> ABOUT THIS EXERCISE: Every line of the data should be retyped with no difference from the original.

(Saved entries)
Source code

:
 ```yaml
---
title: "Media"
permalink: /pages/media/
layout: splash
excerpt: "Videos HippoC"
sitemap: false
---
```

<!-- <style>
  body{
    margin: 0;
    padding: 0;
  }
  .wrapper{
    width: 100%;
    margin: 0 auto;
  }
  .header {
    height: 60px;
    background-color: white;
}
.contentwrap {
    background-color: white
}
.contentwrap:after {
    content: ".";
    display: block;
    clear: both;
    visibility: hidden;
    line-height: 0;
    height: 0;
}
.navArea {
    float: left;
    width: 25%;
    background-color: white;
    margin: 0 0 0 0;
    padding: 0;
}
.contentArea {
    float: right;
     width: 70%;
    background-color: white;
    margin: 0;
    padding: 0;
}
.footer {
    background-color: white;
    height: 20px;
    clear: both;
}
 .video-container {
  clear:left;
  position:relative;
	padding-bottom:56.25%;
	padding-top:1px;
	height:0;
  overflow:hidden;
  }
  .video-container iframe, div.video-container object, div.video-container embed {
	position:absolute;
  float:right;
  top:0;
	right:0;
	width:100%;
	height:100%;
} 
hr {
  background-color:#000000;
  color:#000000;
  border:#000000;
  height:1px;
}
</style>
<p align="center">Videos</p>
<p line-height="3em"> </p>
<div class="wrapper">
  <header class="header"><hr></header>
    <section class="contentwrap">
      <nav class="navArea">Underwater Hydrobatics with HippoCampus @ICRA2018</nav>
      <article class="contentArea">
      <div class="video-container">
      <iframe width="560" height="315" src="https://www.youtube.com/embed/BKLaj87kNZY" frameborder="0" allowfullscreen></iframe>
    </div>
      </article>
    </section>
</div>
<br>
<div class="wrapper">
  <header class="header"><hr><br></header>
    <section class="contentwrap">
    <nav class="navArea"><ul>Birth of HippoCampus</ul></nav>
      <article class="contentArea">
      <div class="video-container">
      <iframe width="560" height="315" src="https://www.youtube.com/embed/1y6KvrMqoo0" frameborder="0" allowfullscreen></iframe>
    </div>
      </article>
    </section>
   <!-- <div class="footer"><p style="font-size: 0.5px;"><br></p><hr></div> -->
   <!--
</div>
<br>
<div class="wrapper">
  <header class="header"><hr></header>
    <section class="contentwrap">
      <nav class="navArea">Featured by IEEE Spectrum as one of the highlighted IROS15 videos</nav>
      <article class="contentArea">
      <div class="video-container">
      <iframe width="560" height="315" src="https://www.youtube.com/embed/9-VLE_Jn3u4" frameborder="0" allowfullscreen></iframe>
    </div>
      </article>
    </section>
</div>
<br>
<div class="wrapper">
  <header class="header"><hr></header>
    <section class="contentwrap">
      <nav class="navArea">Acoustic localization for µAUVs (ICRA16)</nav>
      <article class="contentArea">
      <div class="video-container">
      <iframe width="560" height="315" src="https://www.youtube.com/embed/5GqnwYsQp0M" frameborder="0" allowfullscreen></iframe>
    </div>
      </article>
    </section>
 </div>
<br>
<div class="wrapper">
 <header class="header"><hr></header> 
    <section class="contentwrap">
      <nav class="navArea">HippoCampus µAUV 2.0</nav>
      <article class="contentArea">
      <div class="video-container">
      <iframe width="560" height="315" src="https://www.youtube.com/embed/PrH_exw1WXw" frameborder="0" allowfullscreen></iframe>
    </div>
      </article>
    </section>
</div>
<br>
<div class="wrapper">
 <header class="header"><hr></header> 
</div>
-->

> FINISHED EXERCISE:
Source code

:
 ```yaml
---
title: "Media"
permalink: /pages/media/
layout: splash
excerpt: "Videos HippoC"
sitemap: false
---
```

<!-- <style>
  body{
    margin: 0;
    padding: 0;
  }
  .wrapper{
    width: 100%;
    margin: 0 auto;
  }
  .header {
    height: 60px;
    background-color: white;
}
.contentwrap {
    background-color: white
}
.contentwrap:after {
    content: ".";
    display: block;
    clear: both;
    visibility: hidden;
    line-height: 0;
    height: 0;
}
.navArea {
    float: left;
    width: 25%;
    background-color: white;
    margin: 0 0 0 0;
    padding: 0;
}
.contentArea {
    float: right;
     width: 70%;
    background-color: white;
    margin: 0;
    padding: 0;
}
.footer {
    background-color: white;
    height: 20px;
    clear: both;
}
 .video-container {
  clear:left;
  position:relative;
	padding-bottom:56.25%;
	padding-top:1px;
	height:0;
  overflow:hidden;
  }
  .video-container iframe, div.video-container object, div.video-container embed {
	position:absolute;
  float:right;
  top:0;
	right:0;
	width:100%;
	height:100%;
} 
hr {
  background-color:#000000;
  color:#000000;
  border:#000000;
  height:1px;
}
</style>
<p align="center">Videos</p>
<p line-height="3em"> </p>
<div class="wrapper">
  <header class="header"><hr></header>
    <section class="contentwrap">
      <nav class="navArea">Underwater Hydrobatics with HippoCampus @ICRA2018</nav>
      <article class="contentArea">
      <div class="video-container">
      <iframe width="560" height="315" src="https://www.youtube.com/embed/BKLaj87kNZY" frameborder="0" allowfullscreen></iframe>
    </div>
      </article>
    </section>
</div>
<br>
<div class="wrapper">
  <header class="header"><hr><br></header>
    <section class="contentwrap">
    <nav class="navArea"><ul>Birth of HippoCampus</ul></nav>
      <article class="contentArea">
      <div class="video-container">
      <iframe width="560" height="315" src="https://www.youtube.com/embed/1y6KvrMqoo0" frameborder="0" allowfullscreen></iframe>
    </div>
      </article>
    </section>
   <!-- <div class="footer"><p style="font-size: 0.5px;"><br></p><hr></div> -->
   <!--
</div>
<br>
<div class="wrapper">
  <header class="header"><hr></header>
    <section class="contentwrap">
      <nav class="navArea">Featured by IEEE Spectrum as one of the highlighted IROS15 videos</nav>
      <article class="contentArea">
      <div class="video-container">
      <iframe width="560" height="315" src="https://www.youtube.com/embed/9-VLE_Jn3u4" frameborder="0" allowfullscreen></iframe>
    </div>
      </article>
    </section>
</div>
<br>
<div class="wrapper">
  <header class="header"><hr></header>
    <section class="contentwrap">
      <nav class="navArea">Acoustic localization for µAUVs (ICRA16)</nav>
      <article class="contentArea">
      <div class="video-container">
      <iframe width="560" height="315" src="https://www.youtube.com/embed/5GqnwYsQp0M" frameborder="0" allowfullscreen></iframe>
    </div>
      </article>
    </section>
 </div>
<br>
<div class="wrapper">
 <header class="header"><hr></header> 
    <section class="contentwrap">
      <nav class="navArea">HippoCampus µAUV 2.0</nav>
      <article class="contentArea">
      <div class="video-container">
      <iframe width="560" height="315" src="https://www.youtube.com/embed/PrH_exw1WXw" frameborder="0" allowfullscreen></iframe>
    </div>
      </article>
    </section>
</div>
<br>
<div class="wrapper">
 <header class="header"><hr></header> 
</div>
-->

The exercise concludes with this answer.